## INPUT DATA:
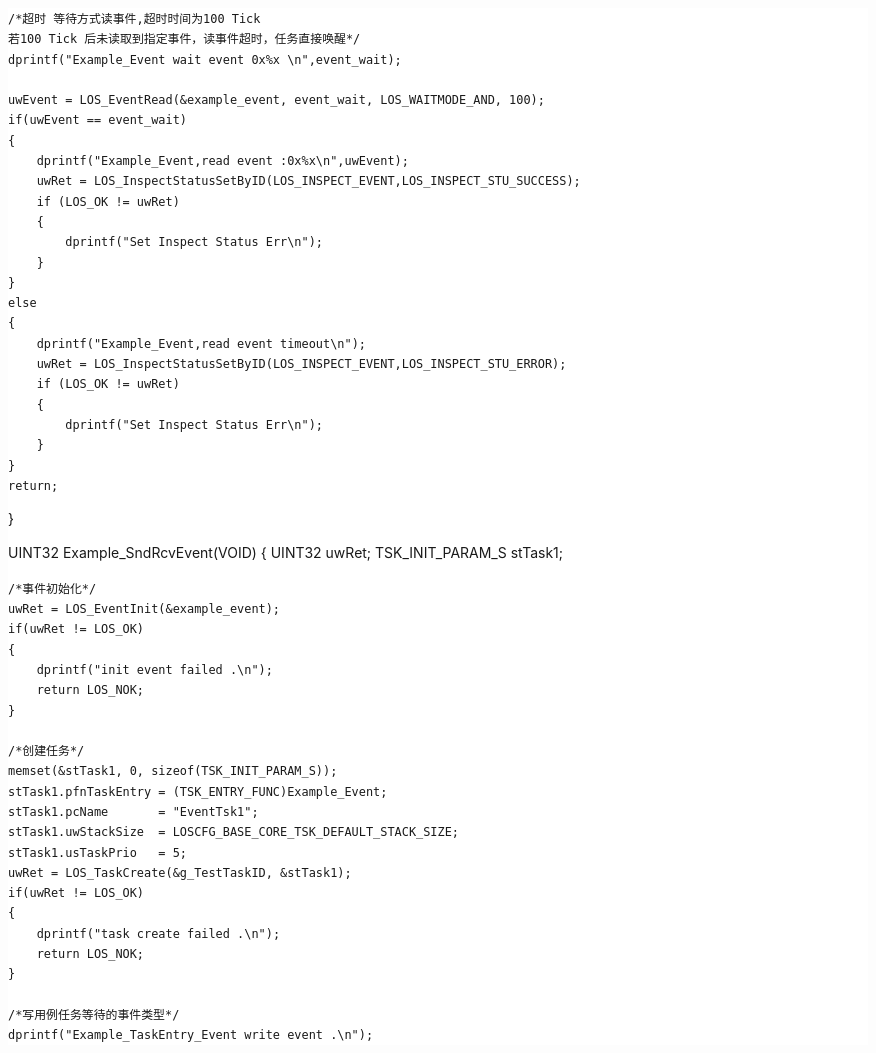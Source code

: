     /*超时 等待方式读事件,超时时间为100 Tick
    若100 Tick 后未读取到指定事件，读事件超时，任务直接唤醒*/
    dprintf("Example_Event wait event 0x%x \n",event_wait);

    uwEvent = LOS_EventRead(&example_event, event_wait, LOS_WAITMODE_AND, 100);
    if(uwEvent == event_wait)
    {
        dprintf("Example_Event,read event :0x%x\n",uwEvent);
        uwRet = LOS_InspectStatusSetByID(LOS_INSPECT_EVENT,LOS_INSPECT_STU_SUCCESS);
        if (LOS_OK != uwRet)  
        {
            dprintf("Set Inspect Status Err\n");
        }
    }
    else
    {
        dprintf("Example_Event,read event timeout\n");
        uwRet = LOS_InspectStatusSetByID(LOS_INSPECT_EVENT,LOS_INSPECT_STU_ERROR);
        if (LOS_OK != uwRet)  
        {
            dprintf("Set Inspect Status Err\n");
        }
    }
    return;
}

UINT32 Example_SndRcvEvent(VOID)
{
    UINT32 uwRet;
    TSK_INIT_PARAM_S stTask1;

    /*事件初始化*/
    uwRet = LOS_EventInit(&example_event);
    if(uwRet != LOS_OK)
    {
        dprintf("init event failed .\n");
        return LOS_NOK;
    }

    /*创建任务*/
    memset(&stTask1, 0, sizeof(TSK_INIT_PARAM_S));
    stTask1.pfnTaskEntry = (TSK_ENTRY_FUNC)Example_Event;
    stTask1.pcName       = "EventTsk1";
    stTask1.uwStackSize  = LOSCFG_BASE_CORE_TSK_DEFAULT_STACK_SIZE;
    stTask1.usTaskPrio   = 5;
    uwRet = LOS_TaskCreate(&g_TestTaskID, &stTask1);
    if(uwRet != LOS_OK)
    {
        dprintf("task create failed .\n");
        return LOS_NOK;
    }

    /*写用例任务等待的事件类型*/
    dprintf("Example_TaskEntry_Event write event .\n");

## EXERCISE BRIEF:
Across the whole listing, show each line where the word "dprintf" occurs.

## TASK SOLUTION:
    dprintf("Example_Event wait event 0x%x \n",event_wait);
        dprintf("Example_Event,read event :0x%x\n",uwEvent);
            dprintf("Set Inspect Status Err\n");
        dprintf("Example_Event,read event timeout\n");
            dprintf("Set Inspect Status Err\n");
        dprintf("init event failed .\n");
        dprintf("task create failed .\n");
    dprintf("Example_TaskEntry_Event write event .\n");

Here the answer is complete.